On seeing his garish collages, the initial reaction is to misread the final vowel of his name and assume that the artist is of feminine gender. The conceptual attack on conventional images of femininity, and of feminine sexuality, are something we have grown to expect from a post-YBA crop of female artists hacking furiously at the dominant visual trope of the 21st century.
That it comes from a man then, is somewhat of an affront. It’s the difference between the anti-semite and the self-hating Jew; the diffference between the word ‘nigger’ uttered by the black emcee or yelled by the pasty-white EDL member; the arch self-definition by the outre ‘fag’ versus the vicious spitting of the same word as the blows rain down.
What right does a man have to confront the holy temple of the airbrushed, primped, teased and toned female form, attack it as visual fascism, as the endlessly-paraded passive-agressive definition of how a woman should look, should act, should be?
Talk of oppression is far-fetched. On the face of it, the heterosexual male has never had it so good. Western media saturates him constantly with sexualised imagery of idealised women, their allure a series of visual cues designed to appeal to his involuntary hormonal responses. These are pre-ordained, defined, restricted to a lowest common denominator choice of zones, curves, skintones. Conformity of stimulus is assumed, homogeneity of chemical triggers a given.
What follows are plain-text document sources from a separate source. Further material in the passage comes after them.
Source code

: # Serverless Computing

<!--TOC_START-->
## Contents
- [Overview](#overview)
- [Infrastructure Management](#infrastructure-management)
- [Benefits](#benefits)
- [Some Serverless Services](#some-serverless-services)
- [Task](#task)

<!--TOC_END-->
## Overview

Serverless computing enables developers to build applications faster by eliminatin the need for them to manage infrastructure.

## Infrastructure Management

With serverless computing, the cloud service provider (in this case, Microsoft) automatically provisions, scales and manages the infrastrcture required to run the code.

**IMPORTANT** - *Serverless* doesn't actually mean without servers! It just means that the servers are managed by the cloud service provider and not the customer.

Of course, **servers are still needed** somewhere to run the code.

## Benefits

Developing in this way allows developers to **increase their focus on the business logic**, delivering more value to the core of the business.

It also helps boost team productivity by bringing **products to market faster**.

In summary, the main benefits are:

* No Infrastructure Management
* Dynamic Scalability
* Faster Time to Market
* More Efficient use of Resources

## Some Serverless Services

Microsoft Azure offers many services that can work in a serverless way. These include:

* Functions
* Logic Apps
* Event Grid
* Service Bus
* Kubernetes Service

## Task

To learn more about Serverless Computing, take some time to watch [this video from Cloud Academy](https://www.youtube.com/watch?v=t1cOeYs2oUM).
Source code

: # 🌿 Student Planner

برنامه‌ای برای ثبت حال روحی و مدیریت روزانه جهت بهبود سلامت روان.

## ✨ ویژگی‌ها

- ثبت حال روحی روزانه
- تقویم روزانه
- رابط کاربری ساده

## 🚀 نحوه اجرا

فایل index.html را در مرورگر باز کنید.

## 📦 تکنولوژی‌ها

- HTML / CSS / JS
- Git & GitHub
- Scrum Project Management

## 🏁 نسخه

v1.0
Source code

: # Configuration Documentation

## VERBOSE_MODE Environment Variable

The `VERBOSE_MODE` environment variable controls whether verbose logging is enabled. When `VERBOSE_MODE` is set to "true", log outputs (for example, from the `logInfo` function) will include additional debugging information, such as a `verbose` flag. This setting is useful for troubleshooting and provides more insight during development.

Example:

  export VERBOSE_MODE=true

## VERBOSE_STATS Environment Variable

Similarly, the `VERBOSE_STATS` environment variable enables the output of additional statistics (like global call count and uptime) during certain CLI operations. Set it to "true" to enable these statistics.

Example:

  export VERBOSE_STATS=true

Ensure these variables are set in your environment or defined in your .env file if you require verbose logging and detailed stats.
And if stockings and suspenders don’t turn him into a ravenous sex pest, there must be something wrong with him, right?
The rigidity of conventional responses to sexual imagery takes a beating in Parentela’s collages – their brutal exposition of the flawed humanity beneath and beyond the adland exterior is made obvious by crude overlays of cartoonish meta-commentary, or by cut-and-pasted features. In style, we see the colours and frivolity of pop-art combined with a Dadaist use of cynical absurdity. In composition, there is no point in ignoring the obvious influence of Picasso. It’s bright, disjointed, initially familiar, and then a little disturbing.
Claudi Parentela lives and works in Cantanzaro, Italy.